The man shook his head, saying, “No, sorry,” and the woman said, “Sorry, no, but yes! Put!” She turned and ran back in the direction she’d come, shouting something. She was calling a name, and in between shouts she told me “My friend, he speak English. He can help.” We trotted along for a block or so, her skipping in her high heels, her escort gliding alongside, and me, hobbling under my heavy daypack and lugging the dreadful round gym-bag-on-bad-wheels, trying to keep up.

“He,” the friend, was a swish-looking, very pretty young woman in a short dress and big earrings, with long dangling curls and a cute boyfriend, who was just disappearing up the top of a flight of stairs that led to another street. She swung around, smiling, when she heard her friend calling, and almost danced back down the steps, greeting her friends to whom she’d just said goodbye. I had the impression that she didn’t want the party to be over and was glad of an excuse not to go home.

She assured me that she spoke English and was happy to help me. “We want to stay out,” she said of herself and her friend, “But the boys won’t take us!” It was about 1 a.m. by then and I imagined that the boys were ready for bed, for one reason or another, but she sounded as if she’d been locked up in a cell all evening with nothing but bread and water and FoxTel.

I explained that I needed someone to point me towards the street of the Park City hotel, and showed her the address. She shared the information with her boyfriend, her girlfriend, and the girlfriend’s boyfriend, and they all spoke excitedly in Turkish for some time. They all pointed in the same direction, and I said, “Great, thank you so much,” and headed towards what I hoped was the right intersection, but I was not allowed to go. For one thing, there was a steady onslaught of cars, buses, and taxis streaming across the street in my way, and for another thing the pretty girl took my arm and told me, “Just put.” As if we’d just met at a party, she told me that she was not from Istanbul, but was Spanish, and that her two friends were also not from Istanbul, but were visiting from another part of Turkey.

“Hablo un pocito de Espanol,” (I speak a little bit Spanish) I said, glad to indicate that I was not entirely monolingual, and she seemed delighted. We chatted about Spain or something, and it began to seem as if we should all go out for a drink together. Meanwhile, the original girl’s boyfriend was using his phone, calling another friend. (Was it a bloke for me?) The curly-haired girl said he was calling a taxi driver friend for directions to the hotel, for which I was grateful.

A few seconds after that, a black taxi stopped in front of us, and the driver got out and embraced the man who’d been on the phone. The phone-man handed him a ten-lire note, and all of my new friends urged me to get into the taxi. One of the men put my bags in the back seat. “But what will it cost?” I asked, remembering what I’d read about the essentially evil nature of Istanbul’s taxi drivers.
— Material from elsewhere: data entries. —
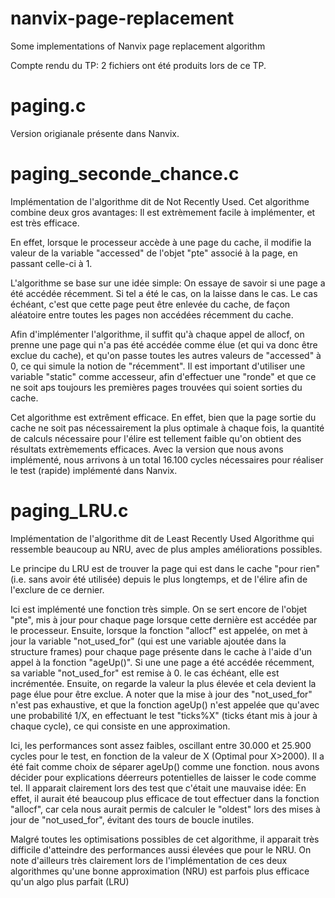 # nanvix-page-replacement
Some implementations of Nanvix page replacement algorithm

Compte rendu du TP:
2 fichiers ont été produits lors de ce TP.

# paging.c

Version origianale présente dans Nanvix.

# paging_seconde_chance.c

Implémentation de l'algorithme dit de Not Recently Used.
Cet algorithme combine deux gros avantages: Il est extrèmement facile à implémenter, et est très efficace.

En effet, lorsque le processeur accède à une page du cache, il modifie la valeur de la variable "accessed" de l'objet "pte" associé à la page, en passant celle-ci à 1.

L'algorithme se base sur une idée simple: On essaye de savoir si une page a été accédée récemment. Si tel a été le cas, on la laisse dans le cas. Le cas échéant, c'est que cette page peut être enlevée du cache, de façon aléatoire entre toutes les pages non accédées récemment du cache.

Afin d'implémenter l'algorithme, il suffit qu'à chaque appel de allocf, on prenne une page qui n'a pas été accédée comme élue (et qui va donc être exclue du cache), et qu'on passe toutes les autres valeurs de "accessed" à 0, ce qui simule la notion de "récemment". Il est important d'utiliser une variable "static" comme accesseur, afin d'effectuer une "ronde" et que ce ne soit aps toujours les premières pages trouvées qui soient sorties du cache.

Cet algorithme est extrêment efficace. En effet, bien que la page sortie du cache ne soit pas nécessairement la plus optimale à chaque fois, la quantité de calculs nécessaire pour l'élire est tellement faible qu'on obtient des résultats extrèmements efficaces. Avec la version que nous avons implémenté, nous arrivons à un total 16.100 cycles nécessaires pour réaliser le test (rapide) implémenté dans Nanvix.

# paging_LRU.c

Implémentation de l'algorithme dit de Least Recently Used
Algorithme qui ressemble beaucoup au NRU, avec de plus amples améliorations possibles.

Le principe du LRU est de trouver la page qui est dans le cache "pour rien" (i.e. sans avoir été utilisée) depuis le plus longtemps, et de l'élire afin de l'exclure de ce dernier.

Ici est implémenté une fonction très simple. On se sert encore de l'objet "pte", mis à jour pour chaque page lorsque cette dernière est accédée par le processeur. Ensuite, lorsque la fonction "allocf" est appelée, on met à jour la variable "not_used_for" (qui est une variable ajoutée dans la structure frames) pour chaque page présente dans le cache à l'aide d'un appel à la fonction "ageUp()". Si une une page a été accédée récemment, sa variable "not_used_for" est remise à 0. le cas échéant, elle est incrémentée. Ensuite, on regarde la valeur la plus élevée et cela devient la page élue pour être exclue. A noter que la mise à jour des "not_used_for" n'est pas exhaustive, et que la fonction ageUp() n'est appelée que qu'avec une probabilité 1/X, en effectuant le test "ticks%X" (ticks étant mis à jour à chaque cycle), ce qui consiste en une approximation.

Ici, les performances sont assez faibles, oscillant entre 30.000 et 25.900 cycles pour le test, en fonction de la valeur de X (Optimal pour X>2000). Il a été fait comme choix de séparer ageUp() comme une fonction. nous avons décider pour explications déerreurs potentielles de laisser le code comme tel. Il apparait clairement lors des test que c'était une mauvaise idée: En effet, il aurait été beaucoup plus efficace de tout effectuer dans la fonction "allocf", car cela nous aurait permis de calculer le "oldest" lors des mises à jour de "not_used_for", évitant des tours de boucle inutiles.

Malgré toutes les optimisations possibles de cet algorithme, il apparait très difficile d'atteindre des performances aussi élevées que pour le NRU. On note d'ailleurs très clairement lors de l'implémentation de ces deux algorithmes qu'une bonne approximation (NRU) est parfois plus efficace qu'un algo plus parfait (LRU)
“No cost!” my new friend said. “My friend’s husband has taken care!” She wagged a finger towards the driver, now back in his seat, and said, “We will call the hotel in a few minutes to make sure you arrive and there is no problems. Goodbye! Welcome to Istanbul!”  We all kissed each other on both cheeks, as befitted our new closeness, and I waved goodbye to the gang as my taxi driver drove me the block and a half to Park City Hotel.